Solar lights with a penguin-friendly amber glow are being installed over the next few weeks to provide better visibility on the darkest stretch of Tahitai – the award-winning harbourside walking and bike route.

Thirteen solar lights with charging panels integrated into the lighting poles are being installed to light the paths adjacent to Cobham Drive between the two big roundabouts at Calabar Road and Troy Street.

The new lights will make it safer and easier to use this section – particularly during the winter months when shorter daylight hours often mean people need to use the coastal route after dark or before it gets light.

When no-one is around, the lights will be orangey and dim, but they will brighten up briefly when people walk, run or bike through.

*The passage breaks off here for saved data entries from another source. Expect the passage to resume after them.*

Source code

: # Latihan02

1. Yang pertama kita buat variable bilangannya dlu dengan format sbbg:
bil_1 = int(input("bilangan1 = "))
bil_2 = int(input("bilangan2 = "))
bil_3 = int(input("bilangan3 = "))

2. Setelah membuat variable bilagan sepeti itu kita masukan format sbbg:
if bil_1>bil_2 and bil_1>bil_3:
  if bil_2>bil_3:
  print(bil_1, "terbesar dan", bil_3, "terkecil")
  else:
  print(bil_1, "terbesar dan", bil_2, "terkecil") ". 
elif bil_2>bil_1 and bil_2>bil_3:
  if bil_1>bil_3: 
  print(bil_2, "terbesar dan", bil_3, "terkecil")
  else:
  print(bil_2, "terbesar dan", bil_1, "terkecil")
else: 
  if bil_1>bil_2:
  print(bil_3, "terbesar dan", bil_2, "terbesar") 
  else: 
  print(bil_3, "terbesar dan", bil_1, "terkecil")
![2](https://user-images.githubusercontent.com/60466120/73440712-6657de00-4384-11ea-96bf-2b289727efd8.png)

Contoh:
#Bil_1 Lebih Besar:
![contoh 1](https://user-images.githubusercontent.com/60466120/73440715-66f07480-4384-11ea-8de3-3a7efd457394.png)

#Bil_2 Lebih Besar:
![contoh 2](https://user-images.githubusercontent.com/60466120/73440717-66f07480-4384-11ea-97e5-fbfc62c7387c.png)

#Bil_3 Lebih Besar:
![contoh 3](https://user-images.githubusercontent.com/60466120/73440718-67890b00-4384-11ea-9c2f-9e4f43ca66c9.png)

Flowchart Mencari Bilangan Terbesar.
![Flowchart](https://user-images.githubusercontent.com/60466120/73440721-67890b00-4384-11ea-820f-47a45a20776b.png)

The lights have smart motion sensors and can be remotely programmed and fine-tuned. They were chosen in part because they can produce light of a colour and type that is unlikely to deter kororā, little blue penguins, which nest and rest in the area.

Ligman, the company that manufacture the lights, says the amber LED has a narrow long wave-length that is friendlier for nocturnal animals, insects and plant life while still providing enough light for safe movement and orientation.

The light will be directed towards the paths and away from the rock seawall, which was built to help protect the road and paths, but has nooks and crannies between the rocks that provide appealing places for penguins.

Department of Conservation senior ranger biodiversity Brent Tandy, who was an advisor during planning and construction, says the project was a good example of how things should be done.

"It's about finding ways to balance the needs of wildlife with those of people, and making shared routes like this accessible for humans and penguins alike."

Streetlights along the centre of Cobham Drive light the road and other parts of the adjacent paths, but this 430m stretch is wider than the rest, further from the existing lights and a dark spot on the popular recreational and commuter route.

The solar lights were planned as part of the original project and cost about $326,000 including installation. They were seen as a good solution because getting electricity to the site for more traditional lighting would have been tricky and involved trenching under the state highway.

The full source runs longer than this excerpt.